Interdisciplinary teams at Pacific Northwest National Laboratory address many of America’s most pressing issues in energy, the environment and national security through advances in basic and applied science. PNNL employs 4,500 staff, has an annual budget of nearly $1 billion, and has been managed for the U.S. Department of Energy by Ohio-based Battelle since the laboratory’s inception in 1965.


Founded in 1952, Lawrence Livermore (LLNL) is host to the Center for Accelerator Mass Spectrometry and is also one of the DOE Joint Genome Institute’s founding partners. LLNL provides expertise in genomics, bioinformatics, experimental protein production, advanced measurement technologies and high-performance scientific computing. LLNL is managed by Lawrence Livermore National Security, LLC for the U.S. Department of Energy’s National Nuclear Security Administration.

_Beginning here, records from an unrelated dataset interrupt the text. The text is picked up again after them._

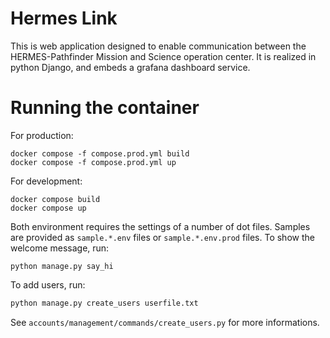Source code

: # Hermes Link

This is web application designed to enable communication between the HERMES-Pathfinder Mission and Science operation center.
It is realized in python Django, and embeds a grafana dashboard service.

# Running the container

For production:
```
docker compose -f compose.prod.yml build
docker compose -f compose.prod.yml up
```

For development:
```
docker compose build
docker compose up
```

Both environment requires the settings of a number of dot files. Samples are provided as `sample.*.env` files or `sample.*.env.prod` files.
To show the welcome message, run:

```
python manage.py say_hi
```

To add users, run:

```python
python manage.py create_users userfile.txt
```

See `accounts/management/commands/create_users.py` for more informations.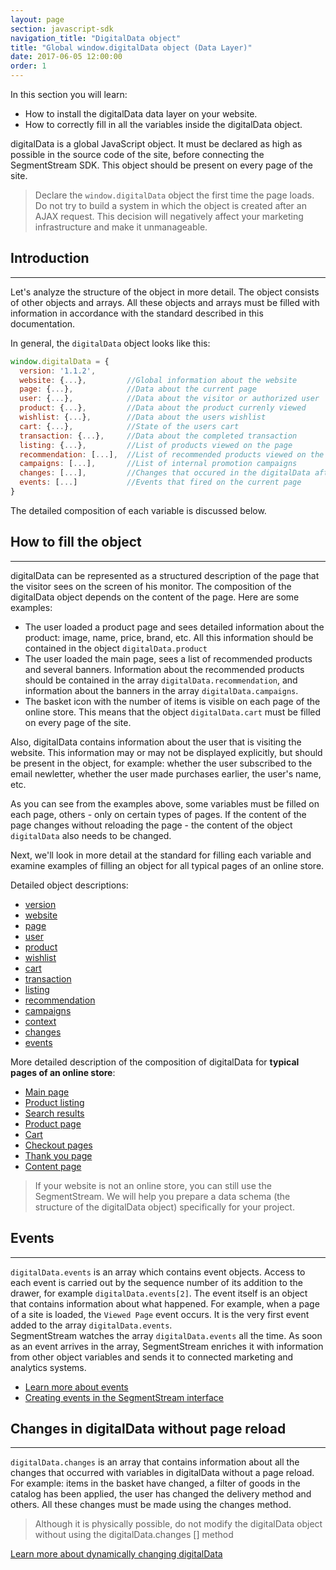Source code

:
 ```yaml
---
layout: page
section: javascript-sdk
navigation_title: "DigitalData object"
title: "Global window.digitalData object (Data Layer)"
date: 2017-06-05 12:00:00
order: 1
---
```


In this section you will learn:
* How to install the digitalData data layer on your website.
* How to correctly fill in all the variables inside the digitalData object.

digitalData is a global JavaScript object. It must be declared as high as possible in the source code of the site, before connecting the SegmentStream SDK. This object should be present on every page of the site.

> Declare the `window.digitalData` object the first time the page loads. Do not try to build a system in which the object is created after an AJAX request. This decision will negatively affect your marketing infrastructure and make it unmanageable.

## Introduction
------
Let's analyze the structure of the object in more detail. The object consists of other objects and arrays. All these objects and arrays must be filled with information in accordance with the standard described in this documentation.

In general, the `digitalData` object looks like this:

```javascript
window.digitalData = {
  version: '1.1.2',
  website: {...},         //Global information about the website
  page: {...},            //Data about the current page
  user: {...},            //Data about the visitor or authorized user
  product: {...},         //Data about the product currenly viewed
  wishlist: {...},        //Data about the users wishlist
  cart: {...},            //State of the users cart
  transaction: {...},     //Data about the completed transaction
  listing: {...},         //List of products viewed on the page
  recommendation: [...],  //List of recommended products viewed on the page
  campaigns: [...],       //List of internal promotion campaigns
  changes: [...],         //Changes that occured in the digitalData after it's initialization
  events: [...]           //Events that fired on the current page
}
```

The detailed composition of each variable is discussed below.

## How to fill the object
------
digitalData can be represented as a structured description of the page that the visitor sees on the screen of his monitor. The composition of the digitalData object depends on the content of the page. Here are some examples:
 - The user loaded a product page and sees detailed information about the product: image, name, price, brand, etc. All this information should be contained in the object `digitalData.product`
 - The user loaded the main page, sees a list of recommended products and several banners. Information about the recommended products should be contained in the array `digitalData.recommendation`, and information about the banners in the array `digitalData.campaigns`.
 - The basket icon with the number of items is visible on each page of the online store. This means that the object `digitalData.cart` must be filled on every page of the site.

Also, digitalData contains information about the user that is visiting the website. This information may or may not be displayed explicitly, but should be present in the object, for example: whether the user subscribed to the email newletter, whether the user made purchases earlier, the user's name, etc.

As you can see from the examples above, some variables must be filled on each page, others - only on certain types of pages. If the content of the page changes without reloading the page - the content of the object `digitalData` also needs to be changed.

Next, we'll look in more detail at the standard for filling each variable and examine examples of filling an object for all typical pages of an online store.

Detailed object descriptions:
 - [version](/digitaldata/standard-version)
 - [website](/digitaldata/website)
 - [page](/digitaldata/page)
 - [user](/digitaldata/user)
 - [product](/digitaldata/product)
 - [wishlist](/digitaldata/wishlist)
 - [cart](/digitaldata/cart)
 - [transaction](/digitaldata/transaction)
 - [listing](/digitaldata/listing)
 - [recommendation](/digitaldata/recommendation)
 - [campaigns](/digitaldata/campaigns)
 - [context](/digitaldata/context)
 - [changes](/digitaldata/changes)
 - [events](/digitaldata/events)

More detailed description of the composition of digitalData for **typical pages of an online store**:
 - [Main page](/ecommerce/main-page)
 - [Product listing](/ecommerce/listing)
 - [Search results](/ecommerce/search)
 - [Product page](/ecommerce/product)
 - [Cart](/ecommerce/cart)
 - [Checkout pages](/ecommerce/checkout)
 - [Thank you page](/ecommerce/transaction)
 - [Content page](/ecommerce/content)

 >If your website is not an online store, you can still use the SegmentStream. We will help you prepare a data schema (the structure of the digitalData object) specifically for your project.

## Events
------
`digitalData.events` is an array which contains event objects. Access to each event is carried out by the sequence number of its addition to the drawer, for example `digitalData.events[2]`. The event itself is an object that contains information about what happened.
For example, when a page of a site is loaded, the `Viewed Page` event occurs. It is the very first event added to the array `digitalData.events`. <br />
SegmentStream watches the array `digitalData.events` all the time. As soon as an event arrives in the array, SegmentStream enriches it with information from other object variables and sends it to connected marketing and analytics systems.
 - [Learn more about events](/digitaldata/events)
 - [Creating events in the SegmentStream interface](/javascript-sdk/events)

## Changes in digitalData without page reload
------
`digitalData.changes` is an array that contains information about all the changes that occurred with variables in digitalData without a page reload.
For example: items in the basket have changed, a filter of goods in the catalog has been applied, the user has changed the delivery method and others.
All these changes must be made using the changes method.

> Although it is physically possible, do not modify the digitalData object without using the digitalData.changes [] method

[Learn more about dynamically changing digitalData](/digitaldata/changes)
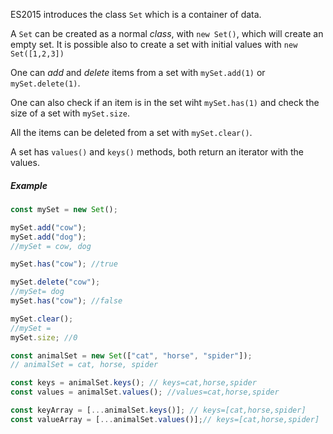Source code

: ES2015 introduces the class `Set` which is a container of data.

A `Set` can be created as a normal _class_, with `new Set()`, which will create an empty set. It is possible also to create a set with initial values with `new Set([1,2,3])`

One can _add_ and _delete_ items from a set with `mySet.add(1)` or `mySet.delete(1)`.

One can also check if an item is in the set wiht `mySet.has(1)` and check the size of a set with `mySet.size`.

All the items can be deleted from a set with `mySet.clear()`.

A set has `values()` and `keys()` methods, both return an iterator with the values.

##### Example

```javascript
const mySet = new Set();

mySet.add("cow");
mySet.add("dog");
//mySet = cow, dog

mySet.has("cow"); //true

mySet.delete("cow");
//mySet= dog
mySet.has("cow"); //false

mySet.clear();
//mySet = 
mySet.size; //0

const animalSet = new Set(["cat", "horse", "spider"]);
// animalSet = cat, horse, spider

const keys = animalSet.keys(); // keys=cat,horse,spider
const values = animalSet.values(); //values=cat,horse,spider

const keyArray = [...animalSet.keys()]; // keys=[cat,horse,spider]
const valueArray = [...animalSet.values()];// keys=[cat,horse,spider]

```
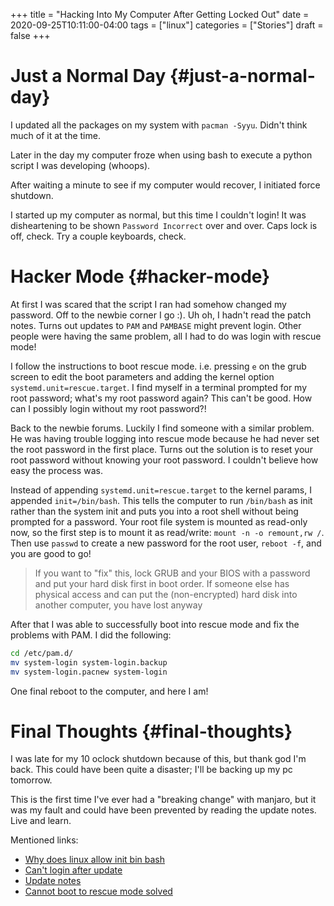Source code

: +++
title = "Hacking Into My Computer After Getting Locked Out"
date = 2020-09-25T10:11:00-04:00
tags = ["linux"]
categories = ["Stories"]
draft = false
+++

# Just a Normal Day {#just-a-normal-day}

I updated all the packages on my system with `pacman -Syyu`. Didn't think much of it at the time.

Later in the day my computer froze when using bash to execute a python script I was developing (whoops).

After waiting a minute to see if my computer would recover, I initiated force shutdown.

I started up my computer as normal, but this time I couldn't login! It was disheartening to be shown `Password Incorrect` over and over. Caps lock is off, check. Try a couple keyboards, check.


# Hacker Mode {#hacker-mode}

At first I was scared that the script I ran had somehow changed my password. Off to the newbie corner I go :). Uh oh, I hadn't read the patch notes. Turns out updates to `PAM` and `PAMBASE` might prevent login. Other people were having the same problem, all I had to do was login with rescue mode!

I follow the instructions to boot rescue mode. i.e. pressing `e` on the grub screen to edit the boot parameters and adding the kernel option `systemd.unit=rescue.target`. I find myself in a terminal prompted for my root password; what's my root password again? This can't be good. How can I possibly login without my root password?!

Back to the newbie forums. Luckily I find someone with a similar problem. He was having trouble logging into rescue mode because he had never set the root password in the first place. Turns out the solution is to reset your root password without knowing your root password. I couldn't believe how easy the process was.

Instead of appending `systemd.unit=rescue.target` to the kernel params, I appended `init=/bin/bash`. This tells the computer to run `/bin/bash` as init rather than the system init and puts you into a root shell without being prompted for a password. Your root file system is mounted as read-only now, so the first step is to mount it as read/write: `mount -n -o remount,rw /`. Then use `passwd` to create a new password for the root user, `reboot -f`, and you are good to go!

> If you want to "fix" this, lock GRUB and your BIOS with a password and put your hard disk first in boot order. If someone else has physical access and can put the (non-encrypted) hard disk into another computer, you have lost anyway

After that I was able to successfully boot into rescue mode and fix the problems with PAM. I did the following:

```bash
cd /etc/pam.d/
mv system-login system-login.backup
mv system-login.pacnew system-login
```

One final reboot to the computer, and here I am!


# Final Thoughts {#final-thoughts}

I was late for my 10 oclock shutdown because of this, but thank god I'm back. This could have been quite a disaster; I'll be backing up my pc tomorrow.

This is the first time I've ever had a "breaking change" with manjaro, but it was my fault and could have been prevented by reading the update notes. Live and learn.

Mentioned links:

-   [Why does linux allow init bin bash](https://unix.stackexchange.com/questions/34462/why-does-linux-allow-init-bin-bash)
-   [Can't login after update](https://forum.manjaro.org/t/cant-login-after-update/16231)
-   [Update notes](https://forum.manjaro.org/t/stable-update-2020-08-28-kernels-systemd-pam-pambase-kde-git-deepin-pamac-nvidia-450-66-libreoffice-7-0/16146/2)
-   [Cannot boot to rescue mode solved](https://forum.manjaro.org/t/cannot-boot-to-rescue-mode-solved/25636)
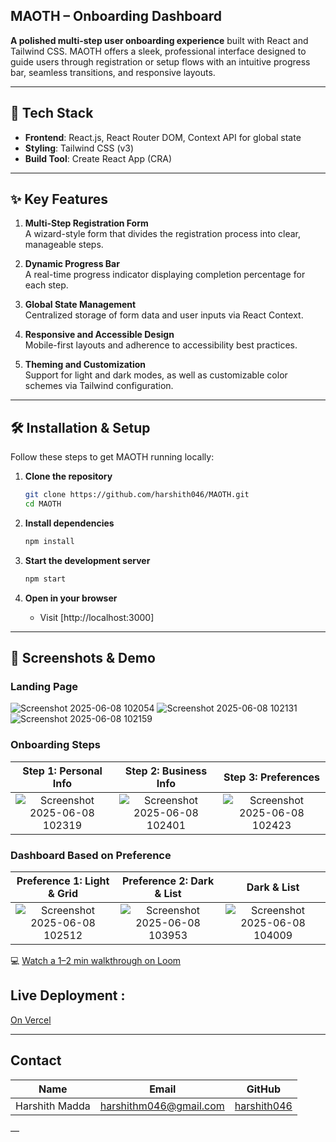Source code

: ## MAOTH – Onboarding Dashboard

**A polished multi-step user onboarding experience** built with React and Tailwind CSS. MAOTH offers a sleek, professional interface designed to guide users through registration or setup flows with an intuitive progress bar, seamless transitions, and responsive layouts.

---

## 🚀 Tech Stack

* **Frontend**: React.js, React Router DOM, Context API for global state
* **Styling**: Tailwind CSS (v3)
* **Build Tool**: Create React App (CRA)

---

## ✨ Key Features

1. **Multi-Step Registration Form**  
   A wizard-style form that divides the registration process into clear, manageable steps.

2. **Dynamic Progress Bar**  
   A real-time progress indicator displaying completion percentage for each step.

3. **Global State Management**  
   Centralized storage of form data and user inputs via React Context.

4. **Responsive and Accessible Design**  
   Mobile-first layouts and adherence to accessibility best practices.

5. **Theming and Customization**  
   Support for light and dark modes, as well as customizable color schemes via Tailwind configuration.

---

## 🛠️ Installation & Setup

Follow these steps to get MAOTH running locally:

1. **Clone the repository**

   ```bash
   git clone https://github.com/harshith046/MAOTH.git
   cd MAOTH
   ```

2. **Install dependencies**

   ```bash
   npm install
   ```

3. **Start the development server**

   ```bash
   npm start
   ```

4. **Open in your browser**

   * Visit [http://localhost:3000]

---

## 📸 Screenshots & Demo

### Landing Page

![Screenshot 2025-06-08 102054](https://github.com/user-attachments/assets/25c170ac-b39d-432d-8385-2f169cefa1f1)
![Screenshot 2025-06-08 102131](https://github.com/user-attachments/assets/4a828172-b43d-4cf5-8615-49fbf843bf9f)
![Screenshot 2025-06-08 102159](https://github.com/user-attachments/assets/05b56640-a17b-4952-97f3-857ca562b709)


### Onboarding Steps

|       Step 1: Personal Info       |        Step 2: Business Info      |        Step 3: Preferences        |
| :-------------------------------: | :-------------------------------: | :-------------------------------: |
| ![Screenshot 2025-06-08 102319](https://github.com/user-attachments/assets/b8c69978-575d-40c1-816b-bac4a0795b21) | ![Screenshot 2025-06-08 102401](https://github.com/user-attachments/assets/1c8f3adc-0071-4ce1-8e89-29218fbc9eb7)| ![Screenshot 2025-06-08 102423](https://github.com/user-attachments/assets/1960d3e4-c0a6-473b-9fa8-e7aef0c06ad9)|

### Dashboard Based on Preference

|       Preference 1: Light & Grid       |        Preference 2: Dark & List     |      Dark & List      |
| :-------------------------------: | :-------------------------------: | :-------------------------------: |
| ![Screenshot 2025-06-08 102512](https://github.com/user-attachments/assets/cd9a3163-a845-4055-a359-82e693c62ba3)| ![Screenshot 2025-06-08 103953](https://github.com/user-attachments/assets/2a70c2e1-9748-466a-981e-9fec2935b3b2) | ![Screenshot 2025-06-08 104009](https://github.com/user-attachments/assets/f8e40b90-2f13-4da5-bb98-696a006294b1)



💻 [Watch a 1–2 min walkthrough on Loom](https://www.loom.com/share/8404d3ec43234e1aa9bd76e127bf1f67?sid=b1dc1ab9-d645-49ba-bc5a-3e5366e910be)


## Live Deployment : 

[On Vercel](https://maoth.vercel.app/)

---

## Contact

| Name                         | Email                                  | GitHub                          |
|------------------------------|----------------------------------------|---------------------------------|
| Harshith Madda       | [harshithm046@gmail.com](mailto:harshithm046@gmail.com) | [harshith046](https://github.com/harshith046) | 

—  
  

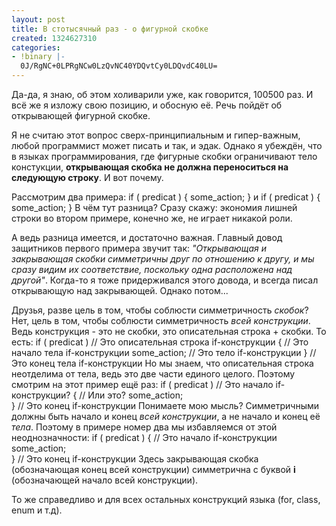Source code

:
 ```yaml
---
layout: post
title: В стотысячный раз - о фигурной скобке
created: 1324627310
categories:
- !binary |-
  0J/RgNC+0LPRgNCw0LzQvNC40YDQvtCy0LDQvdC40LU=
---
```

Да-да, я знаю, об этом холиварили уже, как говорится, 100500 раз. И всё же я изложу свою позицию, и обосную её. Речь пойдёт об открывающей фигурной скобке.

Я не считаю этот вопрос сверх-принципиальным и гипер-важным, любой программист может писать и так, и эдак. Однако я убеждён, что в языках программирования, где фигурные скобки ограничивают тело констукции, <strong>открывающая скобка не должна переноситься на следующую строку</strong>. И вот почему.

Рассмотрим два примера:
<cpp>
if ( predicat )
{
    some_action;
}
</cpp>и<cpp>
if ( predicat ) {
    some_action;
}
</cpp>
В чём тут разница? Сразу скажу: экономия лишней строки во втором примере, конечно же, не играет никакой роли.

А ведь разница имеется, и достаточно важная. Главный довод защитников первого примера звучит так: <em>"Открывающая и закрывающая скобки симметричны друг по отношению к другу, и мы сразу видим их соответствие, поскольку одна расположена над другой"</em>. Когда-то я тоже придерживался этого довода, и всегда писал открывающую над закрывающей. Однако потом...

Друзья, разве цель в том, чтобы соблюсти симметричность <em>скобок</em>? Нет, цель в том, чтобы соблюсти симметричность <em>всей конструкции</em>. Ведь конструкция - это не скобки, это описательная строка + скобки. То есть:
<cpp>
if ( predicat )   // Это описательная строка if-конструкции
{                 // Это начало тела if-конструкции
    some_action;  // Это тело if-конструкции
}                 // Это конец тела if-конструкции
</cpp>
Но мы знаем, что описательная строка неотделима от тела, ведь это две части единого целого. Поэтому смотрим на этот пример ещё раз:
<cpp>
if ( predicat )   // Это начало if-конструкции?
{                 // Или это?
    some_action;   
}                 // Это конец if-конструкции
</cpp>
Понимаете мою мысль? Симметричными должны быть начало и конец <em>всей конструкции</em>, а не начало и конец её <em>тела</em>. Поэтому в примере номер два мы избавляемся от этой неоднозначности:
<cpp>
if ( predicat ) { // Это начало if-конструкции 
    some_action;   
}                 // Это конец if-конструкции
</cpp>
Здесь закрывающая скобка (обозначающая конец всей конструкции) симметрична с буквой <strong>i</strong> (обозначающей начало всей конструкции).

То же справедливо и для всех остальных конструкций языка (for, class, enum и т.д). 
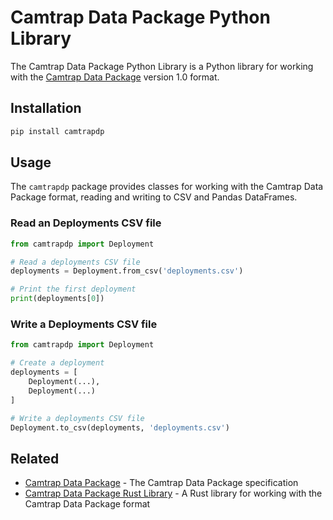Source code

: # Camtrap Data Package Python Library

The Camtrap Data Package Python Library is a Python library for working with the [Camtrap Data Package](https://camtrap-dp.tdwg.org/) version 1.0 format.

## Installation

```bash
pip install camtrapdp
```

## Usage

The `camtrapdp` package provides classes for working with the Camtrap Data Package format, reading and writing to CSV and Pandas DataFrames.

### Read an Deployments CSV file

```python
from camtrapdp import Deployment

# Read a deployments CSV file
deployments = Deployment.from_csv('deployments.csv')

# Print the first deployment
print(deployments[0])
```

### Write a Deployments CSV file

```python
from camtrapdp import Deployment

# Create a deployment
deployments = [
    Deployment(...),
    Deployment(...)
]

# Write a deployments CSV file
Deployment.to_csv(deployments, 'deployments.csv')
```

## Related

- [Camtrap Data Package](https://camtrap-dp.tdwg.org/) - The Camtrap Data Package specification
- [Camtrap Data Package Rust Library](https://github.com/bencevans/camtrap-dp-rs) - A Rust library for working with the Camtrap Data Package format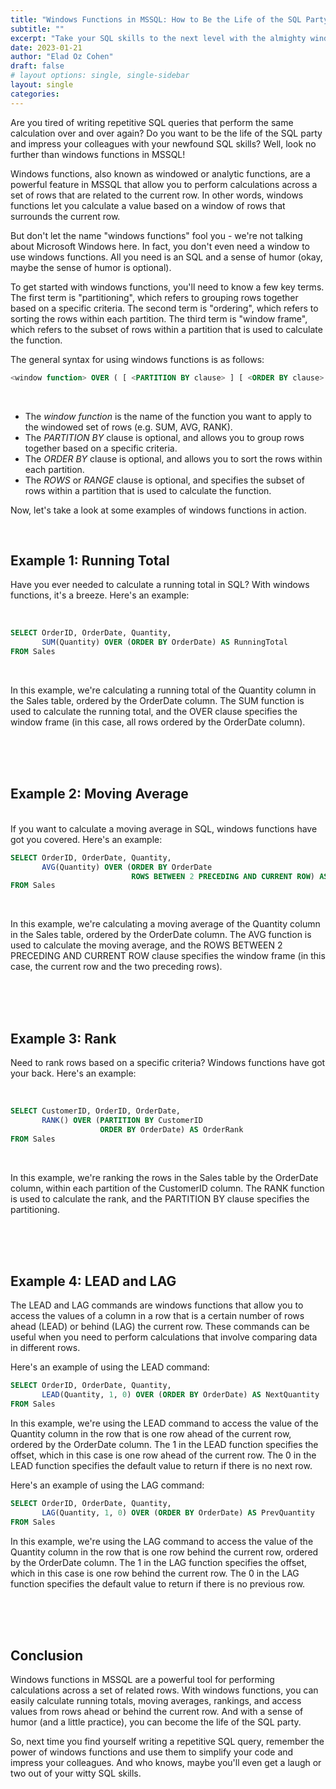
```yaml
---
title: "Windows Functions in MSSQL: How to Be the Life of the SQL Party"
subtitle: ""
excerpt: "Take your SQL skills to the next level with the almighty window functions"
date: 2023-01-21
author: "Elad Oz Cohen"
draft: false
# layout options: single, single-sidebar
layout: single
categories:
---
```


Are you tired of writing repetitive SQL queries that perform the same calculation over and over again? Do you want to be the life of the SQL party and impress your colleagues with your newfound SQL skills? Well, look no further than windows functions in MSSQL!

Windows functions, also known as windowed or analytic functions, are a powerful feature in MSSQL that allow you to perform calculations across a set of rows that are related to the current row. In other words, windows functions let you calculate a value based on a window of rows that surrounds the current row.



But don't let the name "windows functions" fool you - we're not talking about Microsoft Windows here. In fact, you don't even need a window to use windows functions. All you need is an SQL and a sense of humor (okay, maybe the sense of humor is optional).



To get started with windows functions, you'll need to know a few key terms. The first term is "partitioning", which refers to grouping rows together based on a specific criteria. The second term is "ordering", which refers to sorting the rows within each partition. The third term is "window frame", which refers to the subset of rows within a partition that is used to calculate the function.


The general syntax for using windows functions is as follows:

```SQL
<window function> OVER ( [ <PARTITION BY clause> ] [ <ORDER BY clause> ] [ <ROWS or RANGE clause> ] )

```
<br>

* The _window function_ is the name of the function you want to apply to the windowed set of rows (e.g. SUM, AVG, RANK).
* The _PARTITION BY_ clause is optional, and allows you to group rows together based on a specific criteria.
* The _ORDER BY_ clause is optional, and allows you to sort the rows within each partition.
* The _ROWS_ or _RANGE_ clause is optional, and specifies the subset of rows within a partition that is used to calculate the function.

Now, let's take a look at some examples of windows functions in action.

<br>

## Example 1: Running Total

Have you ever needed to calculate a running total in SQL? With windows functions, it's a breeze. Here's an example:

<br>

```SQL
SELECT OrderID, OrderDate, Quantity, 
       SUM(Quantity) OVER (ORDER BY OrderDate) AS RunningTotal
FROM Sales

```
<br>


In this example, we're calculating a running total of the Quantity column in the Sales table, ordered by the OrderDate column. The SUM function is used to calculate the running total, and the OVER clause specifies the window frame (in this case, all rows ordered by the OrderDate column).


<br>
<br>
<br>

## Example 2: Moving Average
<br>
If you want to calculate a moving average in SQL, windows functions have got you covered. Here's an example:

<br>

```SQL
SELECT OrderID, OrderDate, Quantity, 
       AVG(Quantity) OVER (ORDER BY OrderDate 
                           ROWS BETWEEN 2 PRECEDING AND CURRENT ROW) AS MovingAvg
FROM Sales


```
<br>

In this example, we're calculating a moving average of the Quantity column in the Sales table, ordered by the OrderDate column. The AVG function is used to calculate the moving average, and the ROWS BETWEEN 2 PRECEDING AND CURRENT ROW clause specifies the window frame (in this case, the current row and the two preceding rows).

<br>
<br>
<br>

## Example 3: Rank

Need to rank rows based on a specific criteria? Windows functions have got your back. Here's an example:

<br>

```SQL
SELECT CustomerID, OrderID, OrderDate, 
       RANK() OVER (PARTITION BY CustomerID 
                    ORDER BY OrderDate) AS OrderRank
FROM Sales

```
<br>

In this example, we're ranking the rows in the Sales table by the OrderDate column, within each partition of the CustomerID column. The RANK function is used to calculate the rank, and the PARTITION BY clause specifies the partitioning.

<br>
<br>
<br>


## Example 4: LEAD and LAG

The LEAD and LAG commands are windows functions that allow you to access the values of a column in a row that is a certain number of rows ahead (LEAD) or behind (LAG) the current row. These commands can be useful when you need to perform calculations that involve comparing data in different rows.

Here's an example of using the LEAD command:


```SQL
SELECT OrderID, OrderDate, Quantity,
       LEAD(Quantity, 1, 0) OVER (ORDER BY OrderDate) AS NextQuantity
FROM Sales

```



In this example, we're using the LEAD command to access the value of the Quantity column in the row that is one row ahead of the current row, ordered by the OrderDate column. The 1 in the LEAD function specifies the offset, which in this case is one row ahead of the current row. The 0 in the LEAD function specifies the default value to return if there is no next row.

Here's an example of using the LAG command:


```SQL
SELECT OrderID, OrderDate, Quantity,
       LAG(Quantity, 1, 0) OVER (ORDER BY OrderDate) AS PrevQuantity
FROM Sales

```




In this example, we're using the LAG command to access the value of the Quantity column in the row that is one row behind the current row, ordered by the OrderDate column. The 1 in the LAG function specifies the offset, which in this case is one row behind the current row. The 0 in the LAG function specifies the default value to return if there is no previous row.

<br>
<br>
<br>


## Conclusion

Windows functions in MSSQL are a powerful tool for performing calculations across a set of related rows. With windows functions, you can easily calculate running totals, moving averages, rankings, and access values from rows ahead or behind the current row. And with a sense of humor (and a little practice), you can become the life of the SQL party.

So, next time you find yourself writing a repetitive SQL query, remember the power of windows functions and use them to simplify your code and impress your colleagues. And who knows, maybe you'll even get a laugh or two out of your witty SQL skills.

Established in 1858 Iowa State University (ISU) has been a leader in agriculture and engineering. In addition to be being home to Ames Laboratory, ISU houses the Bioeconomy Institute (BEI), Iowa Energy Center (IEC), Plant Science Institute (PSI), Center for Biorenewal Chemicals (CBiRC) and Center for Bioplastics and Biocomposites (CB2) which will inform the work being done at JBEI.


The University of California Division of Agriculture and Natural Resources (UC ANR) is a statewide network of University of California researchers and educators dedicated to the creation, development and application of knowledge in agricultural, natural and human resources. UC ANR provides facilities for growing engineered feedstock crops.


UC Berkeley is the nation’s top-ranked public university. Founded in 1868, Berkeley provides a broad range of research support including molecular and cellular biology, molecular genetics, proteomics and environmental sciences. Berkeley counts among its current faculty seven Nobel laureates, 130 members of the National Academy of Sciences, 94 members of the National Academy of Engineering, and 13 recipients of the National Medal of Science.


UC Davis oversees the California Biomass Collaborative, the Northern California Nanotechnology Center, the Western Regional Center of the National Institute for Global Environmental Change and the UC Davis Genome Center. The university supports JBEI’s research mission by providing expertise in plant and environmental sciences, plant genetics, plant physiology, evolutionary biology and environmental science.

UC Santa Barbara

UC Santa Barbara (UCSB) joined the University of California system in 1944. Its faculty includes six Nobel Prize winners and scores of elected members of national and international academies and societies. The campus is home to 12 national centers and institutes, eight of which are sponsored by the National Science Foundation, including the California NanoSystems Institute (CNSI).

UC Santa Diego

Established in 1960, UC San Diego (UCSD) is one of the top 15 research universities in the world. One of the first universities in the nation to establish a department of nanoengineering, UC San Diego students work to develop innovative solutions to energy production, medical treatments and more. JBEI will namely partner with UCSD’s Systems Biology Research Group.